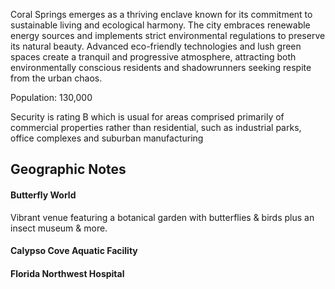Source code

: Coral Springs emerges as a thriving enclave known for its commitment to sustainable living and ecological harmony. The city embraces renewable energy sources and implements strict environmental regulations to preserve its natural beauty. Advanced eco-friendly technologies and lush green spaces create a tranquil and progressive atmosphere, attracting both environmentally conscious residents and shadowrunners seeking respite from the urban chaos.

Population: 130,000

Security is rating B which is usual for areas comprised primarily of commercial properties rather than residential, such as industrial parks, office complexes and suburban manufacturing

## Geographic Notes

#### Butterfly World
Vibrant venue featuring a botanical garden with butterflies & birds plus an insect museum & more.

#### Calypso Cove Aquatic Facility

#### Florida Northwest Hospital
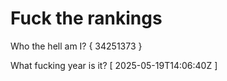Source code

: # Fuck the rankings

Who the hell am I?
{ 34251373 }

What fucking year is it?
[ 2025-05-19T14:06:40Z ]
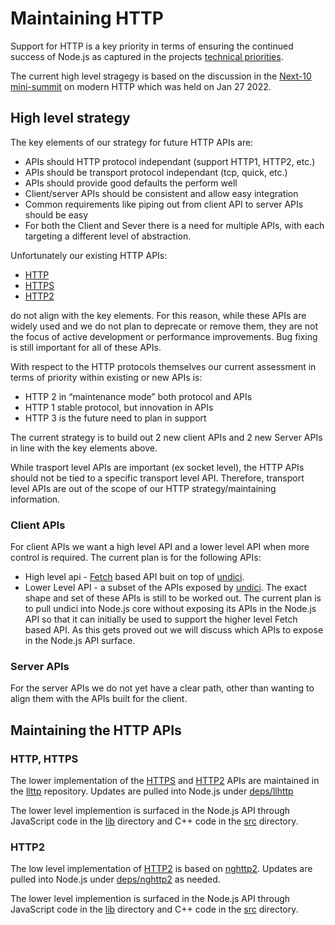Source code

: # Maintaining HTTP

Support for HTTP is a key priority in terms of ensuring the continued success of
Node.js as captured in the projects
[technical priorities](https://github.com/nodejs/node/blob/master/doc/contributing/technical-priorities.md).

The current high level stragegy is based on the discussion in the
[Next-10](https://github.com/nodejs/next-10)
 [mini-summit](https://github.com/nodejs/next-10/blob/main/meetings/summit-jan-2022.md)
on modern HTTP which was held on Jan 27 2022.

## High level strategy

The key elements of our strategy for future HTTP APIs are:

* APIs should HTTP protocol independant (support HTTP1, HTTP2, etc.) 
* APIs should be transport protocol independant (tcp, quick, etc.)
* APIs should provide good defaults the perform well
* Client/server APIs should be consistent and allow easy integration
* Common requirements like piping out from client API to server APIs should be easy
* For both the Client and Sever there is a need for multiple APIs, with each targeting
  a different level of abstraction.

Unfortunately our existing HTTP APIs:

* [HTTP](https://nodejs.org/docs/latest/api/http.html)
* [HTTPS](https://nodejs.org/docs/latest/api/https.html)
* [HTTP2](https://nodejs.org/docs/latest/api/http2.html) 

do not align with the key elements. For this reason, while these APIs
are widely used and we do not plan to deprecate or remove them,
they are not the focus of active development or performance improvements.
Bug fixing is still important for all of these APIs.

With respect to the HTTP protocols themselves our current assessment in
terms of priority within existing or new APIs is:
* HTTP 2 in “maintenance mode” both protocol and APIs
* HTTP 1 stable protocol, but innovation in APIs
* HTTP 3 is the future need to plan in support

The current strategy is to build out 2 new client APIs and 2 new Server APIs
in line with the key elements above.

While trasport level APIs are important (ex socket level), the HTTP APIs
should not be tied to a specific transport level API. Therefore,
transport level APIs are out of the scope of our HTTP strategy/maintaining
information.

### Client APIs

For client APIs we want a high level API and a lower level API when
more control is required. The current plan is for the following APIs:

* High level api -
  [Fetch](https://developer.mozilla.org/en-US/docs/Web/API/Fetch_API)
  based API buit on top of [undici](https://www.npmjs.com/package/undici).
* Lower Level API - a subset of the APIs exposed by 
  [undici](https://www.npmjs.com/package/undici). The exact shape and
  set of these APIs is still to be worked out. The current plan is to 
  pull undici into Node.js core without exposing its APIs in the Node.js
  API so that it can initially be used to support the higher level
  Fetch based API. As this gets proved out we will discuss which
  APIs to expose in the Node.js API surface.

### Server APIs

For the server APIs we do not yet have a clear path, other than wanting
to align them with the APIs built for the client.

## Maintaining the HTTP APIs

### HTTP, HTTPS

The lower implementation of the
[HTTPS](https://nodejs.org/docs/latest/api/https.html)
and [HTTP2](https://nodejs.org/docs/latest/api/http2.html) APIs
are maintained in the [llttp](https://github.com/nodejs/llhttp) 
repository. Updates are pulled into Node.js under 
[deps/llhttp](https://github.com/nodejs/node/tree/master/deps/llhttp)

The lower level implemention is surfaced in the Node.js API through
JavaScript code in the [lib](https://github.com/nodejs/node/tree/master/lib)
directory and C++ code in the
[src](https://github.com/nodejs/node/tree/master/src) directory.

### HTTP2

The low level implementation of 
[HTTP2](https://nodejs.org/docs/latest/api/http2.html) 
is based on [nghttp2](https://nghttp2.org/). Updates are pulled into Node.js
under [deps/nghttp2](https://github.com/nodejs/node/tree/master/deps/nghttp2)
as needed.

The lower level implemention is surfaced in the Node.js API through
JavaScript code in the [lib](https://github.com/nodejs/node/tree/master/lib)
directory and C++ code in the
[src](https://github.com/nodejs/node/tree/master/src) directory.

◇ ◇ ◇ ◇

* How to complete this task *
Everything in the entries above should be transcribed exactly, apart from the pictures.

* The completed task *
Source code

: Coral Springs emerges as a thriving enclave known for its commitment to sustainable living and ecological harmony. The city embraces renewable energy sources and implements strict environmental regulations to preserve its natural beauty. Advanced eco-friendly technologies and lush green spaces create a tranquil and progressive atmosphere, attracting both environmentally conscious residents and shadowrunners seeking respite from the urban chaos.

Population: 130,000

Security is rating B which is usual for areas comprised primarily of commercial properties rather than residential, such as industrial parks, office complexes and suburban manufacturing

## Geographic Notes

#### Butterfly World
Vibrant venue featuring a botanical garden with butterflies & birds plus an insect museum & more.

#### Calypso Cove Aquatic Facility

#### Florida Northwest Hospital
Source code

: # Fuck the rankings

Who the hell am I?
{ 34251373 }

What fucking year is it?
[ 2025-05-19T14:06:40Z ]
Source code

: # Maintaining HTTP

Support for HTTP is a key priority in terms of ensuring the continued success of
Node.js as captured in the projects
[technical priorities](https://github.com/nodejs/node/blob/master/doc/contributing/technical-priorities.md).

The current high level stragegy is based on the discussion in the
[Next-10](https://github.com/nodejs/next-10)
 [mini-summit](https://github.com/nodejs/next-10/blob/main/meetings/summit-jan-2022.md)
on modern HTTP which was held on Jan 27 2022.

## High level strategy

The key elements of our strategy for future HTTP APIs are:

* APIs should HTTP protocol independant (support HTTP1, HTTP2, etc.) 
* APIs should be transport protocol independant (tcp, quick, etc.)
* APIs should provide good defaults the perform well
* Client/server APIs should be consistent and allow easy integration
* Common requirements like piping out from client API to server APIs should be easy
* For both the Client and Sever there is a need for multiple APIs, with each targeting
  a different level of abstraction.

Unfortunately our existing HTTP APIs:

* [HTTP](https://nodejs.org/docs/latest/api/http.html)
* [HTTPS](https://nodejs.org/docs/latest/api/https.html)
* [HTTP2](https://nodejs.org/docs/latest/api/http2.html) 

do not align with the key elements. For this reason, while these APIs
are widely used and we do not plan to deprecate or remove them,
they are not the focus of active development or performance improvements.
Bug fixing is still important for all of these APIs.

With respect to the HTTP protocols themselves our current assessment in
terms of priority within existing or new APIs is:
* HTTP 2 in “maintenance mode” both protocol and APIs
* HTTP 1 stable protocol, but innovation in APIs
* HTTP 3 is the future need to plan in support

The current strategy is to build out 2 new client APIs and 2 new Server APIs
in line with the key elements above.

While trasport level APIs are important (ex socket level), the HTTP APIs
should not be tied to a specific transport level API. Therefore,
transport level APIs are out of the scope of our HTTP strategy/maintaining
information.

### Client APIs

For client APIs we want a high level API and a lower level API when
more control is required. The current plan is for the following APIs:

* High level api -
  [Fetch](https://developer.mozilla.org/en-US/docs/Web/API/Fetch_API)
  based API buit on top of [undici](https://www.npmjs.com/package/undici).
* Lower Level API - a subset of the APIs exposed by 
  [undici](https://www.npmjs.com/package/undici). The exact shape and
  set of these APIs is still to be worked out. The current plan is to 
  pull undici into Node.js core without exposing its APIs in the Node.js
  API so that it can initially be used to support the higher level
  Fetch based API. As this gets proved out we will discuss which
  APIs to expose in the Node.js API surface.

### Server APIs

For the server APIs we do not yet have a clear path, other than wanting
to align them with the APIs built for the client.

## Maintaining the HTTP APIs

### HTTP, HTTPS

The lower implementation of the
[HTTPS](https://nodejs.org/docs/latest/api/https.html)
and [HTTP2](https://nodejs.org/docs/latest/api/http2.html) APIs
are maintained in the [llttp](https://github.com/nodejs/llhttp) 
repository. Updates are pulled into Node.js under 
[deps/llhttp](https://github.com/nodejs/node/tree/master/deps/llhttp)

The lower level implemention is surfaced in the Node.js API through
JavaScript code in the [lib](https://github.com/nodejs/node/tree/master/lib)
directory and C++ code in the
[src](https://github.com/nodejs/node/tree/master/src) directory.

### HTTP2

The low level implementation of 
[HTTP2](https://nodejs.org/docs/latest/api/http2.html) 
is based on [nghttp2](https://nghttp2.org/). Updates are pulled into Node.js
under [deps/nghttp2](https://github.com/nodejs/node/tree/master/deps/nghttp2)
as needed.

The lower level implemention is surfaced in the Node.js API through
JavaScript code in the [lib](https://github.com/nodejs/node/tree/master/lib)
directory and C++ code in the
[src](https://github.com/nodejs/node/tree/master/src) directory.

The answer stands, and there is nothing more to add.